» **Material shown**:
....

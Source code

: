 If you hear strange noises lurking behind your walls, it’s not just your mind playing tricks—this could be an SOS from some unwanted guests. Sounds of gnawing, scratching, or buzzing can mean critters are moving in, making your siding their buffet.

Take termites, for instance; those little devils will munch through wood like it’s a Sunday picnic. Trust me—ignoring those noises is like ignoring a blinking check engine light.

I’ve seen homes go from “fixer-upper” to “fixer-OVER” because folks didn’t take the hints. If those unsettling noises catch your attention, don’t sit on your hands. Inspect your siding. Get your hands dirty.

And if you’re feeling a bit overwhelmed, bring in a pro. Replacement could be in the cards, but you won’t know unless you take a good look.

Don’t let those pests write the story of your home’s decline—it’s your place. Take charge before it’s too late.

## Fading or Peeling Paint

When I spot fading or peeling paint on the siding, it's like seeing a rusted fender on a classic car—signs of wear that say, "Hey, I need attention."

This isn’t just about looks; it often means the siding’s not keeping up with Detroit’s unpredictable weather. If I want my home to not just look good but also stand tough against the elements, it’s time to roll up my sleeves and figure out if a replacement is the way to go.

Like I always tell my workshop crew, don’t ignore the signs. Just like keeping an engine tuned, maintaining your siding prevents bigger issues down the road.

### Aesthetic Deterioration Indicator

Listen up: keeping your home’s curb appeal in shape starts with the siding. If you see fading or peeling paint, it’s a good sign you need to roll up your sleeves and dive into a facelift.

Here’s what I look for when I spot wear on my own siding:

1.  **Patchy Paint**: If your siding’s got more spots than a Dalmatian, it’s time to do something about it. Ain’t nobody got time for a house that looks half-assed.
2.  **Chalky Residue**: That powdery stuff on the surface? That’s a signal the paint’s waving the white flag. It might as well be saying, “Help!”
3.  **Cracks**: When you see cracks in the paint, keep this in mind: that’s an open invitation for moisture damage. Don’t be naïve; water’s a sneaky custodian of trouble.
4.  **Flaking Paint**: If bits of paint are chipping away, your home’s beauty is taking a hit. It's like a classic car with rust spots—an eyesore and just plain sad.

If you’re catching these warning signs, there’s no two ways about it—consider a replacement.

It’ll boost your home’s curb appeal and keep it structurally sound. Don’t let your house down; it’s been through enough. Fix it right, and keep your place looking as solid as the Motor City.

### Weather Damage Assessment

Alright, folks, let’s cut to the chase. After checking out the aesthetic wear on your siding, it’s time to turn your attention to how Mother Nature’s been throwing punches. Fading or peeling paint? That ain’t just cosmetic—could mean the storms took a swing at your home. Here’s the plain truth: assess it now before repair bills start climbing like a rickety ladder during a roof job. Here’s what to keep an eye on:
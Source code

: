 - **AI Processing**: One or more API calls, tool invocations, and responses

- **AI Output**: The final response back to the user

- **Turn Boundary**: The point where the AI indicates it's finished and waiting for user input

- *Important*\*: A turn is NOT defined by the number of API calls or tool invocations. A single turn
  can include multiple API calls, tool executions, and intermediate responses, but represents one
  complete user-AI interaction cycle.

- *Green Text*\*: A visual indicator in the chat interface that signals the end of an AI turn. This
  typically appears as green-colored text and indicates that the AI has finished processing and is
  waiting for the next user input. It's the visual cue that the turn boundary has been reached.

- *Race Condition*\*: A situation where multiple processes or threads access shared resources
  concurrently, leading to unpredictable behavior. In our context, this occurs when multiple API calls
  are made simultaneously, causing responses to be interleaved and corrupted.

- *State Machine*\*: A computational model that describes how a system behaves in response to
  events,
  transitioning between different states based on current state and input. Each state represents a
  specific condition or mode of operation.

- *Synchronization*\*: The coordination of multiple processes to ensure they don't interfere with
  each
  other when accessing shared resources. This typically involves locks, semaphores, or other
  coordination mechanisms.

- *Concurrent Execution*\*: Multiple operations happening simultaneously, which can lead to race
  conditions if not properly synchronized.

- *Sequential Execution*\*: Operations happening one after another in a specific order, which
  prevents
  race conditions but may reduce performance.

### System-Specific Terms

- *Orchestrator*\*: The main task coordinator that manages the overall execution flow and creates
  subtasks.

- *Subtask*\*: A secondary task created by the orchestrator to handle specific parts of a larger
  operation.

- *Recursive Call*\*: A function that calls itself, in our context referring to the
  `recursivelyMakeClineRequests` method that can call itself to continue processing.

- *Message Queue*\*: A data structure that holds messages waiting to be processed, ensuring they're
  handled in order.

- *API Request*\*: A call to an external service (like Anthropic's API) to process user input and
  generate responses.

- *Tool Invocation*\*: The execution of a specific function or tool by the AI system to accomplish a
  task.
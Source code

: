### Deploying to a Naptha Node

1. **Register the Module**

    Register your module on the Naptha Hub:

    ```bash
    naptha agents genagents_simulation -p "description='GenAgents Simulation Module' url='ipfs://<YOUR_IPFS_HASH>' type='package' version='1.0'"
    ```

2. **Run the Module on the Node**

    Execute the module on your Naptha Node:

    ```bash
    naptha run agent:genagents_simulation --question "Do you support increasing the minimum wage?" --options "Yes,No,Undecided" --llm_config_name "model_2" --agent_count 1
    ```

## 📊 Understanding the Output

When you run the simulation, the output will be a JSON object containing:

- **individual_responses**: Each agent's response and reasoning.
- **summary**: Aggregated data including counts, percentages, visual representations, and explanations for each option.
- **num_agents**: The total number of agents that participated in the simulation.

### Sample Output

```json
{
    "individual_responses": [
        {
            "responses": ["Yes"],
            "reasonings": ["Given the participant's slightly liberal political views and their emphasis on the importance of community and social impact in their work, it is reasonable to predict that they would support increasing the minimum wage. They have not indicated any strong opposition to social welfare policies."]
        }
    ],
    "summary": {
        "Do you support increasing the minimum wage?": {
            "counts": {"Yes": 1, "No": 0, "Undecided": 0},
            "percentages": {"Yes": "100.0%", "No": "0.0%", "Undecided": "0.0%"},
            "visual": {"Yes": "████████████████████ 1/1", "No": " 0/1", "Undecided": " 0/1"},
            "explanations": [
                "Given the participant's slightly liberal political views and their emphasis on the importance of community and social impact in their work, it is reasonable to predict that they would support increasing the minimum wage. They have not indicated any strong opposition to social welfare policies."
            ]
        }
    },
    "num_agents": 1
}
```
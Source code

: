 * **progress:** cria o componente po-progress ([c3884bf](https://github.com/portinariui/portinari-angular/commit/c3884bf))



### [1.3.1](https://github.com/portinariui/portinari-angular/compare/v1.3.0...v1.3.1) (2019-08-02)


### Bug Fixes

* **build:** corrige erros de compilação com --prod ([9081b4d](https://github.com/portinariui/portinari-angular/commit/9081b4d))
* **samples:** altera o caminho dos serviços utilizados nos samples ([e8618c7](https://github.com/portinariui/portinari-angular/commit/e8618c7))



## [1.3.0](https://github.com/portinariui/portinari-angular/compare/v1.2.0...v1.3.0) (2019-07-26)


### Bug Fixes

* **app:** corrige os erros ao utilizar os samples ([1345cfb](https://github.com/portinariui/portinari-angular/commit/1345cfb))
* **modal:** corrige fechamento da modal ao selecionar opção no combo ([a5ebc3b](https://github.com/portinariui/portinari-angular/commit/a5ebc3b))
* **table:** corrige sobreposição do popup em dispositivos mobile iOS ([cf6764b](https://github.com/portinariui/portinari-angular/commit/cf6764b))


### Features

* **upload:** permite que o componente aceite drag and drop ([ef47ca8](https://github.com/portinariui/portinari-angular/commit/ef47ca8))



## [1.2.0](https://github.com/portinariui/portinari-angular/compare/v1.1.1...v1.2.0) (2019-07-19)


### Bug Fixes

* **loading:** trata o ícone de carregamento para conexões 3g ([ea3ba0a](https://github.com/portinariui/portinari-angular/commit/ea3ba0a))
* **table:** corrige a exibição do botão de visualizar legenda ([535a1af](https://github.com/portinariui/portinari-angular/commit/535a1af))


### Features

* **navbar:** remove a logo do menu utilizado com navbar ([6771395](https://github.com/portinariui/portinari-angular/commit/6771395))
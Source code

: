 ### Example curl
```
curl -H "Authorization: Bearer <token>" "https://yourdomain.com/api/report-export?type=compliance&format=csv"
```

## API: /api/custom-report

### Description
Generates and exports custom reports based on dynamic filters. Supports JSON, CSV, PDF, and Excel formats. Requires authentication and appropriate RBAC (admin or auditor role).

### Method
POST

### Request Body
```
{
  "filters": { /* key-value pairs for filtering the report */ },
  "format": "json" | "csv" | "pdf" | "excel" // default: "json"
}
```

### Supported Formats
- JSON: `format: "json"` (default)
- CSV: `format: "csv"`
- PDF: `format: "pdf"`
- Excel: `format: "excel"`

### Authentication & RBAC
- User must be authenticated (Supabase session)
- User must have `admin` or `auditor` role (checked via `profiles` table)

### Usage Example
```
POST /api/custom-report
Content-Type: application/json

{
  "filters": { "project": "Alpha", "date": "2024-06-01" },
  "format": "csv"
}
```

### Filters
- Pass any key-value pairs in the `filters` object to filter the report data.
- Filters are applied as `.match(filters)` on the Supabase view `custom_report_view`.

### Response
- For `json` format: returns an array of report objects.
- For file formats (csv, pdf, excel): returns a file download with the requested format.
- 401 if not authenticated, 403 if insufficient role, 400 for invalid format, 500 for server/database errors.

....

» **Problem**: Please return the lines above that run from the line containing "I’ve seen homes" to the line containing "When I spot fading", inclusive, exactly and with no other lines.

» **Finished task**:
I’ve seen homes go from “fixer-upper” to “fixer-OVER” because folks didn’t take the hints. If those unsettling noises catch your attention, don’t sit on your hands. Inspect your siding. Get your hands dirty.

And if you’re feeling a bit overwhelmed, bring in a pro. Replacement could be in the cards, but you won’t know unless you take a good look.

Don’t let those pests write the story of your home’s decline—it’s your place. Take charge before it’s too late.

## Fading or Peeling Paint

When I spot fading or peeling paint on the siding, it's like seeing a rusted fender on a classic car—signs of wear that say, "Hey, I need attention."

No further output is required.